As soluções de alta disponibilidade e continuidade de negócio foram a grande revelação na oferta da companhia e a porta de entrada directa para a banca, cujas infra-estruturas pouco fiáveis colocavam muitas vezes em risco a operacionalidade dos sistemas e da actividade. «Nesta área, que está assente em tecnologia IBM iSeries, devemos ter uma quota de mercado na ordem dos 70 a 80%», calcula o director da LMsis.

De acordo com este responsável, o mercado angolano evoluiu muito nos últimos anos, encontrando-se agora a entrar numa fase de maior maturidade. «As empresas estão mais exigentes e querem sempre as soluções mais actuais». Um problema que ainda persiste é o das qualificações dos recursos-humanos, que, na opinião de Luís Mateus, deixa o país muito dependente de recursos externos. No entanto, as recentes alterações introduzidas no programa de educação, que se pretende implementar para tornar o país auto-suficiente em matéria de know-how tecnológico até 2025, permitem antecipar uma inversão do cenário.

Do ponto de vista de infra-estrutura, Luís Mateus reconhece que a evolução também tem sido uma preocupação. «Luanda está quase toda em fibra óptica», exclama o responsável.

Fruto deste amadurecimento do mercado, o director da LMsis identifica novas oportunidades de negócio na base instalada e que têm permitido à sua empresa continuar a crescer por aquelas paragens. A monitorização da infra-estrutura e da sua segurança, e o respectivo impacto no negócio, está a preocupar as organizações, que por agora optam por sustentar a sua procura nos parceiros que já conhecem. «No ano passado desenvolvemos dois projectos nesta área e em 2013 estamos já nesse objectivo, o que nos faz depreender que será uma área de crescimento», justifica Luís Mateus.

Outra área de aposta, a terceira no road map da companhia, é a de gestão de património. Na componente de gestão de imobilizado, a LMsis serve com a sua solução cerca de 20 bancos nos PALOP, 13 deles em Angola. O crescimento nesta área está também previsto e Luís Mateus crê que terá um impulso devido à integração da sua solução ASM – Gestão do Imobilizado com a recém-adquirida eXXIs.
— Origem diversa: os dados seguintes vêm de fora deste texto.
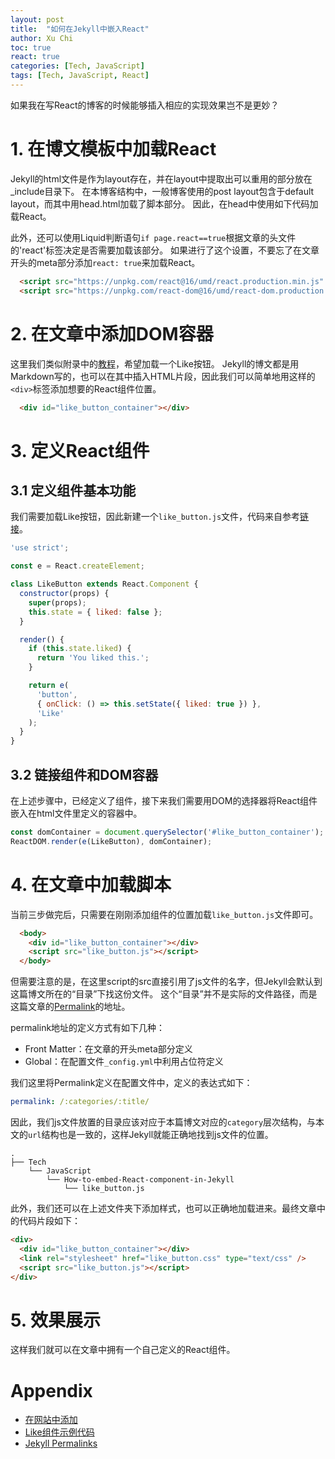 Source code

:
 ```yaml
---
layout: post
title:  "如何在Jekyll中嵌入React"
author: Xu Chi
toc: true
react: true
categories: [Tech, JavaScript]
tags: [Tech, JavaScript, React]
---
```


如果我在写React的博客的时候能够插入相应的实现效果岂不是更妙？

# 1. 在博文模板中加载React 

Jekyll的html文件是作为layout存在，并在layout中提取出可以重用的部分放在_include目录下。
在本博客结构中，一般博客使用的post layout包含于default layout，而其中用head.html加载了脚本部分。
因此，在head中使用如下代码加载React。

此外，还可以使用Liquid判断语句`if page.react==true`根据文章的头文件的'react'标签决定是否需要加载该部分。
如果进行了这个设置，不要忘了在文章开头的meta部分添加`react: true`来加载React。

```html
  <script src="https://unpkg.com/react@16/umd/react.production.min.js" crossorigin></script>
  <script src="https://unpkg.com/react-dom@16/umd/react-dom.production.min.js" crossorigin></script>
```

# 2. 在文章中添加DOM容器

这里我们类似附录中的[教程][在网站中添加React]，希望加载一个Like按钮。
Jekyll的博文都是用Markdown写的，也可以在其中插入HTML片段，因此我们可以简单地用这样的`<div>`标签添加想要的React组件位置。

```html
  <div id="like_button_container"></div>
```

# 3. 定义React组件

## 3.1 定义组件基本功能

我们需要加载Like按钮，因此新建一个`like_button.js`文件，代码来自参考[链接][Like组件示例代码]。

```js
'use strict';

const e = React.createElement;

class LikeButton extends React.Component {
  constructor(props) {
    super(props);
    this.state = { liked: false };
  }

  render() {
    if (this.state.liked) {
      return 'You liked this.';
    }

    return e(
      'button',
      { onClick: () => this.setState({ liked: true }) },
      'Like'
    );
  }
}
```

## 3.2 链接组件和DOM容器

在上述步骤中，已经定义了组件，接下来我们需要用DOM的选择器将React组件嵌入在html文件里定义的容器中。

```js
const domContainer = document.querySelector('#like_button_container');
ReactDOM.render(e(LikeButton), domContainer);
```

# 4. 在文章中加载脚本

当前三步做完后，只需要在刚刚添加组件的位置加载`like_button.js`文件即可。

```html
  <body>
    <div id="like_button_container"></div>
    <script src="like_button.js"></script>
  </body>
```

但需要注意的是，在这里script的src直接引用了js文件的名字，但Jekyll会默认到这篇博文所在的“目录”下找这份文件。
这个“目录”并不是实际的文件路径，而是这篇文章的[Permalink][Permalink]的地址。

permalink地址的定义方式有如下几种：
  * Front Matter：在文章的开头meta部分定义
  * Global：在配置文件`_config.yml`中利用占位符定义

我们这里将Permalink定义在配置文件中，定义的表达式如下：

```yaml
permalink: /:categories/:title/
```
因此，我们js文件放置的目录应该对应于本篇博文对应的`category`层次结构，与本文的`url`结构也是一致的，这样Jekyll就能正确地找到js文件的位置。

```
.
├── Tech
    └── JavaScript
        └── How-to-embed-React-component-in-Jekyll
            └── like_button.js
```

此外，我们还可以在上述文件夹下添加样式，也可以正确地加载进来。最终文章中的代码片段如下：

```html
<div>
  <div id="like_button_container"></div>
  <link rel="stylesheet" href="like_button.css" type="text/css" />
  <script src="like_button.js"></script>
</div>
```

# 5. 效果展示

这样我们就可以在文章中拥有一个自己定义的React组件。

<div>
  <div id="like_button_container"></div>
  <link rel="stylesheet" href="like_button.css" type="text/css" />
  <script src="like_button.js"></script>
</div>

# Appendix

* [在网站中添加][在网站中添加React]
* [Like组件示例代码][Like组件示例代码]
* [Jekyll Permalinks][Permalink]

[在网站中添加React]: https://zh-hans.reactjs.org/docs/add-react-to-a-website.html

[Like组件示例代码]: https://gist.githubusercontent.com/gaearon/0b180827c190fe4fd98b4c7f570ea4a8/raw/b9157ce933c79a4559d2aa9ff3372668cce48de7/LikeButton.js

[Permalink]: https://jekyllrb.com/docs/permalinks/ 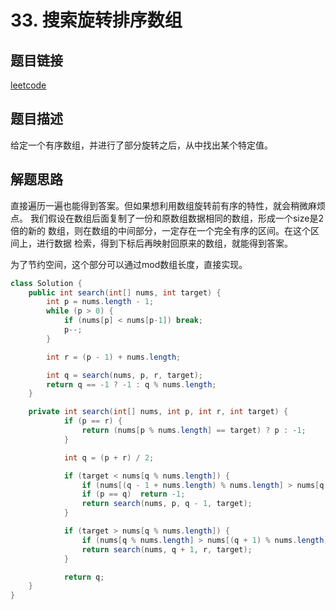 # 33. 搜索旋转排序数组

## 题目链接

[leetcode](https://leetcode-cn.com/problems/search-in-rotated-sorted-array/)

## 题目描述

给定一个有序数组，并进行了部分旋转之后，从中找出某个特定值。

## 解题思路

直接遍历一遍也能得到答案。但如果想利用数组旋转前有序的特性，就会稍微麻烦点。
我们假设在数组后面复制了一份和原数组数据相同的数组，形成一个size是2倍的新的
数组，则在数组的中间部分，一定存在一个完全有序的区间。在这个区间上，进行数据
检索，得到下标后再映射回原来的数组，就能得到答案。

为了节约空间，这个部分可以通过mod数组长度，直接实现。

```java
class Solution {
    public int search(int[] nums, int target) {
        int p = nums.length - 1;
        while (p > 0) {
            if (nums[p] < nums[p-1]) break;
            p--;
        }

        int r = (p - 1) + nums.length;

        int q = search(nums, p, r, target);
        return q == -1 ? -1 : q % nums.length;
    }

    private int search(int[] nums, int p, int r, int target) {
            if (p == r) {
                return (nums[p % nums.length] == target) ? p : -1;
            }

            int q = (p + r) / 2;

            if (target < nums[q % nums.length]) {
                if (nums[(q - 1 + nums.length) % nums.length] > nums[q % nums.length]) return -1;
                if (p == q)  return -1;
                return search(nums, p, q - 1, target);
            }

            if (target > nums[q % nums.length]) {
                if (nums[q % nums.length] > nums[(q + 1) % nums.length]) return -1;
                return search(nums, q + 1, r, target);
            }

            return q;
    }
}
```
Comprada a um parceiro, esta solução permitirá alargar a abrangência da gestão do património, integrando todas as áreas associadas além do imobilizado, ou seja, o economato, os stocks, as compras e os fornecedores. De acordo com Luís Mateus, no ano passado, esta solução já representou um encaixe de 250 mil euros.

Com um milhão de euros de facturação, cerca de 80% a 90% feita no mercado angolano, a LMsis repensa agora o seu modelo de actuação naquele país, colocando a hipótese de manter a gestão a partir de Portugal, mas assegurar uma presença física local, que pode ser solucionada através de uma parceiro. «Cada vez mais os clientes valorizam uma presença local», reconhece o nosso interlocutor.

A própria diversificação do negócio para lá da alta disponibilidade, entrando nos mercados de gestão, coloca a empresa numa faixa concorrencial mais agressiva, e embora a posição sólida já alcançada possa de alguma forma tranquilizar, os concorrentes são ágeis e usam todas as armas para também eles garantirem a sustentabilidade do seu negócio. «A banca, que é o mercado core da LMsis, tem processos muito específicos que já incorporámos e que nos dão algum avanço, relativamente à concorrência», afirma o responsável, sem nunca menosprezar a capacidade competitiva dos seus concorrentes.

Luís Mateus sublinha ainda a «sólida situação financeira da LMsis», que acredita ser igualmente importante no processo de internacionalização, pois permite, em determinadas situações e perante determinados desafios, responder adequadamente e em tempo útil. Um contexto que em certos projectos pode ser decisivo para a adjudicação.